▶ **Exercise goal**
Return every line below in which "exists" appears.

(Saved entries)
Segment Open

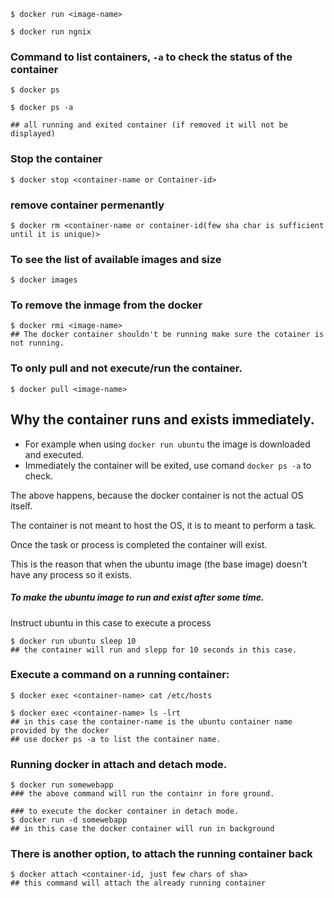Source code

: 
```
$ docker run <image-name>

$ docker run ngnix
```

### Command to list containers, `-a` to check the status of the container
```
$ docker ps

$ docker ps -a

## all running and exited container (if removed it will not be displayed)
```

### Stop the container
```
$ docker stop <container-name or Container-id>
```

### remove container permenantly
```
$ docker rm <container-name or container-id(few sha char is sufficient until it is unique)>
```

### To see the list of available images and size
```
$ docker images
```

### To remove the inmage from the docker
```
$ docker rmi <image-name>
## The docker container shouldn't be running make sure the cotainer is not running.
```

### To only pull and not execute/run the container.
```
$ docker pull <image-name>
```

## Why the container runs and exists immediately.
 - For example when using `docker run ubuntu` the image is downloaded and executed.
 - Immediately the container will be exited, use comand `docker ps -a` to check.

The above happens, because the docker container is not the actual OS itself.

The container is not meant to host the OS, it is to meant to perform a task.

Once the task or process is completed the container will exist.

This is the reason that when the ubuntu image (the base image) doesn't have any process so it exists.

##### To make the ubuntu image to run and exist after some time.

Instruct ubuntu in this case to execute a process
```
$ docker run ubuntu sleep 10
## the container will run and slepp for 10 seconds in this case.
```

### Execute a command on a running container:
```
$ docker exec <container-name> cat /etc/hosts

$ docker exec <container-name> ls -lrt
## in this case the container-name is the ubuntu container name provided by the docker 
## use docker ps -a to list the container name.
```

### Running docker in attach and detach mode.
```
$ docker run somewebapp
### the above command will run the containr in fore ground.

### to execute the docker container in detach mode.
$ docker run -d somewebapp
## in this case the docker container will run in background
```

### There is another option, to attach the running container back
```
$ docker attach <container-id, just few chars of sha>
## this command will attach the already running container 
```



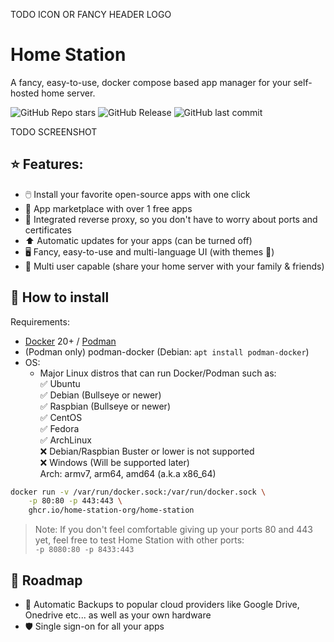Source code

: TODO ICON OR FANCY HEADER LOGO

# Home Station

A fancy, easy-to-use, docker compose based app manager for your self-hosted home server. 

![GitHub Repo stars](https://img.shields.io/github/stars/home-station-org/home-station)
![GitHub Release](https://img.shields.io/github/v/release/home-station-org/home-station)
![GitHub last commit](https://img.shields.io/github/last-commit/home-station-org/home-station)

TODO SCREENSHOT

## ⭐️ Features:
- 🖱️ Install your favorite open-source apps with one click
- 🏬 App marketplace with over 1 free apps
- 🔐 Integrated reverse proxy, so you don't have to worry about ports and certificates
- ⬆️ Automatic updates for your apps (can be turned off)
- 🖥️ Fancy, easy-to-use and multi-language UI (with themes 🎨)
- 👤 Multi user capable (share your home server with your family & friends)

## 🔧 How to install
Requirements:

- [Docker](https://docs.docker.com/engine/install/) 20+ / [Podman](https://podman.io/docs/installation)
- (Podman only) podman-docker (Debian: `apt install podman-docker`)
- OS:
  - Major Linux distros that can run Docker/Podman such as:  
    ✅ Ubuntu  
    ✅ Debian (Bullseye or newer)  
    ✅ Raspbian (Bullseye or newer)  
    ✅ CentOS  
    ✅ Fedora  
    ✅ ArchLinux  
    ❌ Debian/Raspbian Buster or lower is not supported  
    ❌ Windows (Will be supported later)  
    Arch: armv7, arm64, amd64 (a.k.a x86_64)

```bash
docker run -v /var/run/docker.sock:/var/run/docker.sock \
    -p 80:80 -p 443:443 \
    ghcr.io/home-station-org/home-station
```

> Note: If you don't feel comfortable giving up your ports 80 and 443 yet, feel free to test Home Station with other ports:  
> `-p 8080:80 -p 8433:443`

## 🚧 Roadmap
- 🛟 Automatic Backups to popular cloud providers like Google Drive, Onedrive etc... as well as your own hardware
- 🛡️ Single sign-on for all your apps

Segment Closed

▶ **Answer below**
## Why the container runs and exists immediately.
This is the reason that when the ubuntu image (the base image) doesn't have any process so it exists.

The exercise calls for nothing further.